Eckler’s Approach to 3-Year Planning Puts Customer Data, History to Work
Catalogers develop three-year plans for at least three reasons: to map out growth and customer acquisition plans; to develop financial goals; and because their bosses, investors or company-owning banks want to see such data. The theme of a session during the recent ACCM conference, held May19-22 in Kissimmee, Fla., on three-year planning centered primarily around speaker Charis Gaines, director, marketing planning and analysis for car parts cataloger Eckler Industries, who led the session along with consultant Gina Valentino of Hemisphere Marketing.

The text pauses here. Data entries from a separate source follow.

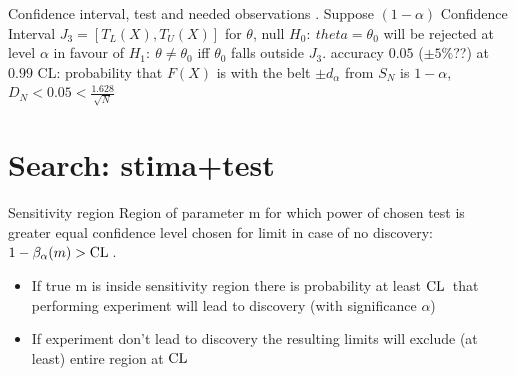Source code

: \documentclass[asd-beamer.tex]{subfiles}
\begin{document}
\begin{frame}{Confidence interval, test and needed observations}\frameintoc
{}. Suppose $(1-\alpha)$ Confidence Interval $J_3=[T_L(X),T_U(X)]$ for $\theta$, null $H_0:\ theta=\theta_0$ will be rejected at level $\alpha$ in favour of $H_1:\ \theta\neq\theta_0$ iff $\theta_0$ falls outside $J_3$.
 accuracy $0.05$ ($\pm5\%$??) at $0.99$ CL: probability that $F(X)$ is with the belt $\pm d_{\alpha}$ from $S_N$ is $1-\alpha$, $D_N<0.05<\frac{1.628}{\sqrt{N}}$
\end{frame}


\section{Search: stima+test}

\begin{frame}{Sensitivity region}
Region of parameter m for which power of chosen test is greater equal confidence level chosen for limit in case of no discovery: $1-\beta_{\alpha}(m)>\operatorname{CL}{}$.
\begin{itemize}
\item If true m is inside sensitivity region there is probability at least $\operatorname{CL}{}$ that performing experiment will lead to discovery (with significance $\alpha$)
\item If experiment don't lead to discovery the resulting limits will exclude (at least) entire region at $\operatorname{CL}{}$
\end{itemize}
\end{frame}
\end{document}
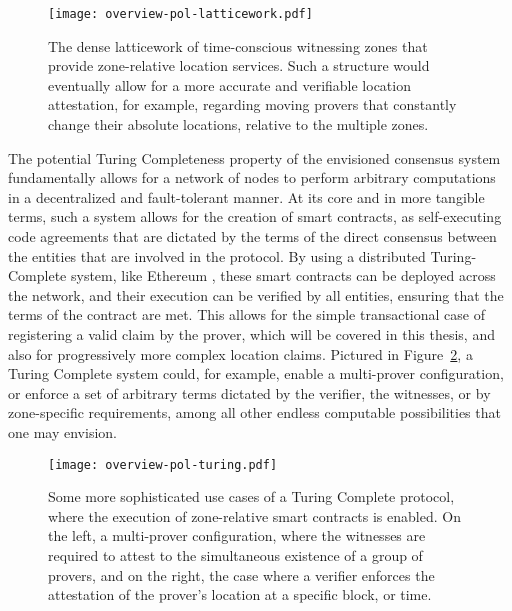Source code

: \begin{figure}[ht]
    \begin{center}
    \texttt{[image: overview-pol-latticework.pdf]}
    \caption{The dense latticework of time-conscious witnessing zones that provide zone-relative location services. Such a structure would eventually allow for a more accurate and verifiable location attestation, for example, regarding moving provers that constantly change their absolute locations, relative to the multiple zones.}
    \label{fig:proof-of-location-overview-latticework}
    \end{center}
\end{figure}

The potential Turing Completeness property of the envisioned consensus system fundamentally allows for a network of nodes to perform arbitrary computations in a decentralized and fault-tolerant manner. At its core and in more tangible terms, such a system allows for the creation of smart contracts, as self-executing code agreements that are dictated by the terms of the direct consensus between the entities that are involved in the \pol{} protocol. By using a distributed Turing-Complete system, like Ethereum \cite{buterin2014next}, these smart contracts can be deployed across the network, and their execution can be verified by all entities, ensuring that the terms of the contract are met. This allows for the simple transactional case of registering a valid \pol{} claim by the prover, which will be covered in this thesis, and also for progressively more complex location claims. Pictured in Figure~\ref{fig:proof-of-location-overview-turing}, a Turing Complete system could, for example, enable a multi-prover configuration, or enforce a set of arbitrary terms dictated by the verifier, the witnesses, or by zone-specific requirements, among all other endless computable possibilities that one may envision. 

\begin{figure}[ht]
    \begin{center}
    \texttt{[image: overview-pol-turing.pdf]}
    \caption{Some more sophisticated use cases of a Turing Complete \pol{} protocol, where the execution of zone-relative smart contracts is enabled. On the left, a multi-prover configuration, where the witnesses are required to attest to the simultaneous existence of a group of provers, and on the right, the case where a verifier enforces the attestation of the prover's location at a specific block, or time.}
    \label{fig:proof-of-location-overview-turing}
    \end{center}
\end{figure}

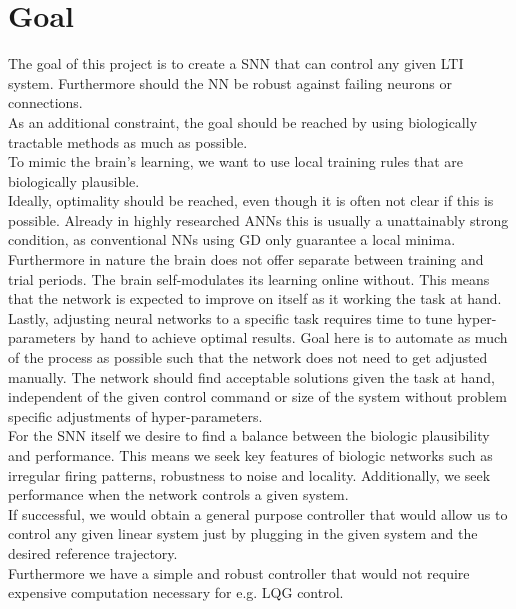 \section{Goal}\label{sec:goal}
The goal of this project is to create a \ac{SNN} that can control any given \ac{LTI} system. Furthermore should the \ac{NN} be robust against failing neurons or connections.\\
As an additional constraint, the goal should be reached by using biologically tractable methods as much as possible.\\
To mimic the brain's learning, we want to use local training rules that are biologically plausible.\\
Ideally, optimality should be reached, even though it is often not clear if this is possible. Already in highly researched \acp{ANN} this is usually a unattainably strong condition, as conventional \acp{NN} using \ac{GD} only guarantee a local minima.\\
Furthermore in nature the brain does not offer separate between training and trial periods. The brain self-modulates its learning online without. This means that the network is expected to improve on itself as it working the task at hand.\\
Lastly, adjusting neural networks to a specific task requires time to tune hyper-parameters by hand to achieve optimal results. Goal here is to automate as much of the process as possible such that the network does not need to get adjusted manually. The network should find acceptable solutions given the task at hand, independent of the given control command or size of the system without problem specific adjustments of hyper-parameters.\\
For the \ac{SNN} itself we desire to find a balance between the biologic plausibility and performance. This means we seek key features of biologic networks such as irregular firing patterns, robustness to noise and locality. Additionally, we seek performance when the network controls a given system.\\
If successful, we would obtain a general purpose controller that would allow us to control any given linear system just by plugging in the given system and the desired reference trajectory.\\
Furthermore we have a simple and robust controller that would not require expensive computation necessary for e.g. LQG control.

Gaines shared her three-year planning process at Eckler, which focuses on putting customer data to work when putting such plans together. Specifically, it focuses on the following:
* housefile health;
* prospecting; and
In examining your housefile, determine how deeply you’ll profitably mail your file, Gaines said, and which of your requesters and prospects have the greatest propensity to respond to your offers. To get to this point, it’s best to know who your buyers, requesters and prospects are and how they respond to your offers.
As for segmentation, Gaines and Valentino recommended the following good/better/best scenario.
Good: divide your file into measurable buckets;
Better: use RFM to segment your file and measure the performance of buyers, prospects and requesters; and
Best: use RFM and other data, such as modeling, optimization or product purchase attributes, to further determine the best records to contact over the course of a year.
“Once you’ve started segmenting,” Gaines said, “you can use tools like RFM. At Eckler’s, when I first got there, we were divided into zero to three months and six-month buyers. This worked for years, but response [ultimately] went down. So we started doing more RFM, looking at buyers by segmenting, and started to see which segments we could drop out, because they weren’t profitable.”